Note that the regex need not be recompiled each time. From the Javadoc:
An invocation of this method of the form
str.split(regex, n)
yields the same result as the expression
Pattern.compile(regex).split(str, n)
That is, if you are worried about performance, you may precompile the pattern and then reuse it:
Pattern p = Pattern.compile(regex);
...
String[] tokens1 = p.split(str1);
String[] tokens2 = p.split(str2);
...
instead of
String[] tokens1 = str1.split(regex);
String[] tokens2 = str2.split(regex);
...
I believe that the main reason for this API design is convenience. Since regular expressions include all “fixed” strings/chars too, it simplifies the API to have one method instead of several. And if someone is worried about performance, the regex can still be precompiled as shown above.

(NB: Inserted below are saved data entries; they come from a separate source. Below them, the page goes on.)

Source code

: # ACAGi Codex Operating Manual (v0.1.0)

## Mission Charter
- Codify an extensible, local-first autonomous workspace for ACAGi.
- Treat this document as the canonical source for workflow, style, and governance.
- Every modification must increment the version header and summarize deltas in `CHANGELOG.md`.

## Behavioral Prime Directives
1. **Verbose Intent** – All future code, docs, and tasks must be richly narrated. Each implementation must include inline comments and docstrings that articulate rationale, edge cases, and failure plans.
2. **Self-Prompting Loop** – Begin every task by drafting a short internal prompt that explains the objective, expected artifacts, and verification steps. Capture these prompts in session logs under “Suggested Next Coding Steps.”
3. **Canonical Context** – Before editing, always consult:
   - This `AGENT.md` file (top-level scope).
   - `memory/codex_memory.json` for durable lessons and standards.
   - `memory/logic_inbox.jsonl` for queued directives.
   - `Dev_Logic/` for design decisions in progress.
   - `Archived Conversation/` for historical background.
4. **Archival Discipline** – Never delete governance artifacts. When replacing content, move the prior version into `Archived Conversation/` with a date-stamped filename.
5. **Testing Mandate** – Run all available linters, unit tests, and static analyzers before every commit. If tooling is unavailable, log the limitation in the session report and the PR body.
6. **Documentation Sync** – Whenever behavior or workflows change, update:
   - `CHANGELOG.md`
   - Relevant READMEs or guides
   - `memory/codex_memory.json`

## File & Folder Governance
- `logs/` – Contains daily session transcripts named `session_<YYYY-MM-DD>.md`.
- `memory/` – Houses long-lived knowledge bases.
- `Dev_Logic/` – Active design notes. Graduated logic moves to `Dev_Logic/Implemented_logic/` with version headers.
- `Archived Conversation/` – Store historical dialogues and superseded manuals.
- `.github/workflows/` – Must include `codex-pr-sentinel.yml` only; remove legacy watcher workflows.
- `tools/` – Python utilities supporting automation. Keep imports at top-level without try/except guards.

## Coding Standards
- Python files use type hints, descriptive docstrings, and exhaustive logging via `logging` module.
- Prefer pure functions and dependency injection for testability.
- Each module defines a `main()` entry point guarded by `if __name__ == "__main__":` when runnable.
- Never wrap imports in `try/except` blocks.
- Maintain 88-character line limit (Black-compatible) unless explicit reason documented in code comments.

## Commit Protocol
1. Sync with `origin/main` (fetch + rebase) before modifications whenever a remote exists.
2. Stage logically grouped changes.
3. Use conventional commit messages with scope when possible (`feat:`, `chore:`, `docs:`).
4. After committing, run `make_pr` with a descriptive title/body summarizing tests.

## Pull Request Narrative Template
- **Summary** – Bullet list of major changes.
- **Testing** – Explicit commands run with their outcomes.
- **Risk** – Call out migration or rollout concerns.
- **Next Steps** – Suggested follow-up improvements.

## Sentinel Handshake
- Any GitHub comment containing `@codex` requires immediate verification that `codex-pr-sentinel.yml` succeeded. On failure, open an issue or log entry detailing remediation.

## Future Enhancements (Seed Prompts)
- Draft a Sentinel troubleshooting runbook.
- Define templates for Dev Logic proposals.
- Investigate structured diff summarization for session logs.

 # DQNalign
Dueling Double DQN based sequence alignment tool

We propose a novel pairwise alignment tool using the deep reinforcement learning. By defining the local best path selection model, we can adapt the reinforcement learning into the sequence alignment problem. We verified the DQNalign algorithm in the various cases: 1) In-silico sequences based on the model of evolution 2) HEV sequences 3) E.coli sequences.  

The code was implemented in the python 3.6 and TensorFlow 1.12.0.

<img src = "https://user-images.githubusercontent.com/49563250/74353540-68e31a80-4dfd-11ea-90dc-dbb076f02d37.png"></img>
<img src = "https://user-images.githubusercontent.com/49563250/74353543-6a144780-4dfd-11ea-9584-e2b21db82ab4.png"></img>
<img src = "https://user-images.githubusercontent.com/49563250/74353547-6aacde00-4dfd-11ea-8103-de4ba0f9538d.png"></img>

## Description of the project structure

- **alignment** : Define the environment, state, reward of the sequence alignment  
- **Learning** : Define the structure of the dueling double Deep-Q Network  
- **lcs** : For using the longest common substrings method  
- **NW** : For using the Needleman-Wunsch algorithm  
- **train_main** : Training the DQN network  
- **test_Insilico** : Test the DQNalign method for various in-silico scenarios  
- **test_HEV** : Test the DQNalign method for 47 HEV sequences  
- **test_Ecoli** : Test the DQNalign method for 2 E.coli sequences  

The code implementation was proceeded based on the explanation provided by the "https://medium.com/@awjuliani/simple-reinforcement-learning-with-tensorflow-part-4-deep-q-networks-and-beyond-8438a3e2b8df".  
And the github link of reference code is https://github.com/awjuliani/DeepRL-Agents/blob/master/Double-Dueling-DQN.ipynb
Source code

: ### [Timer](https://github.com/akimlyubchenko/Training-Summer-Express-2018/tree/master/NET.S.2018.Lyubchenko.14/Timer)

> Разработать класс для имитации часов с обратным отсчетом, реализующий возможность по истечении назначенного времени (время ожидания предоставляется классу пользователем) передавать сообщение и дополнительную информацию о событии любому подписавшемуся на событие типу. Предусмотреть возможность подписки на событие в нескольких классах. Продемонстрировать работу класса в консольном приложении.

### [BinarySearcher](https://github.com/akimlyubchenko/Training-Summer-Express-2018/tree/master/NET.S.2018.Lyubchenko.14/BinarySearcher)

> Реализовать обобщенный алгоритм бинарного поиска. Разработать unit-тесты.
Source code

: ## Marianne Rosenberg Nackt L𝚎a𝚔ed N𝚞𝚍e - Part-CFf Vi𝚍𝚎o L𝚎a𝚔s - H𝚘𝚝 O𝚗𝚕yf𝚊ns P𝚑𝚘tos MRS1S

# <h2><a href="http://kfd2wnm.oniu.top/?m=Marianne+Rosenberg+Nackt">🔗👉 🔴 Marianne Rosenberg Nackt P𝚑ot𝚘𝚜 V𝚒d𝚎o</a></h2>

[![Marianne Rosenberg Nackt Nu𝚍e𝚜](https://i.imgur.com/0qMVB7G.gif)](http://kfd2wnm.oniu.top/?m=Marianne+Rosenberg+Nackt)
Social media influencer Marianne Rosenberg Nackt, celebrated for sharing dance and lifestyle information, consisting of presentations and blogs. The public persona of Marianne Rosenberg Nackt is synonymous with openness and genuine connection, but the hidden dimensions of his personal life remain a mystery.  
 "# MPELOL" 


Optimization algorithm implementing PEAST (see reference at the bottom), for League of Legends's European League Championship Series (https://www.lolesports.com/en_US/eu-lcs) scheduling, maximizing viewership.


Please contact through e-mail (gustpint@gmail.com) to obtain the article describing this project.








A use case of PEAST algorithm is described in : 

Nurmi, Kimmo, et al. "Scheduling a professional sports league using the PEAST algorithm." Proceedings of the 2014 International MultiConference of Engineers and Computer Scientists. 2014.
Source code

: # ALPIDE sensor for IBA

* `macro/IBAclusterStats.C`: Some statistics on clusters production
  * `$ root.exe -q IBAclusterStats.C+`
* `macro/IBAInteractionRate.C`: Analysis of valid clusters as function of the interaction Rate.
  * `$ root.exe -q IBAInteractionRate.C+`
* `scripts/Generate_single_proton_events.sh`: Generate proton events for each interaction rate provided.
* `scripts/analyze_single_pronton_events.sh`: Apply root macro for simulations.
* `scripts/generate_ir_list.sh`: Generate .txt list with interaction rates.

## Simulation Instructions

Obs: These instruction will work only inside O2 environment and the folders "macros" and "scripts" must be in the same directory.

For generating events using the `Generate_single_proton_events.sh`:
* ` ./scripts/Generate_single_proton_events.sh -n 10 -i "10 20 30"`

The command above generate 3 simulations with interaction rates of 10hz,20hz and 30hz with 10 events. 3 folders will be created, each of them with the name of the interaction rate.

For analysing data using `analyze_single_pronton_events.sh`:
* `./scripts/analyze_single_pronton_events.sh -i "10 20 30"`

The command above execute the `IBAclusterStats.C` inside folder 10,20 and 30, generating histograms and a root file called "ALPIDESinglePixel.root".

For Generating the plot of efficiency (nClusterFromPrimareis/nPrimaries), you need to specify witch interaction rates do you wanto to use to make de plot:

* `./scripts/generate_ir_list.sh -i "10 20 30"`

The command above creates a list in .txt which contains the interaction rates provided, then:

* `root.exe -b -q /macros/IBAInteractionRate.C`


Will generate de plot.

My feeling (which I can’t back with any statistical evidence) is that most of the cases String.split()
is used in a context where performance is not an issue. E.g. it is a one-off action, or the performance difference is negligible compared to other factors. IMO rare are the cases where you split strings using the same regex thousands of times in a tight loop, where performance optimization indeed makes sense.
It would be interesting to see a performance comparison of a regex matcher implementation with fixed strings/chars compared to that of a matcher specialized to these. The difference might not be big enough to justify the separate implementation.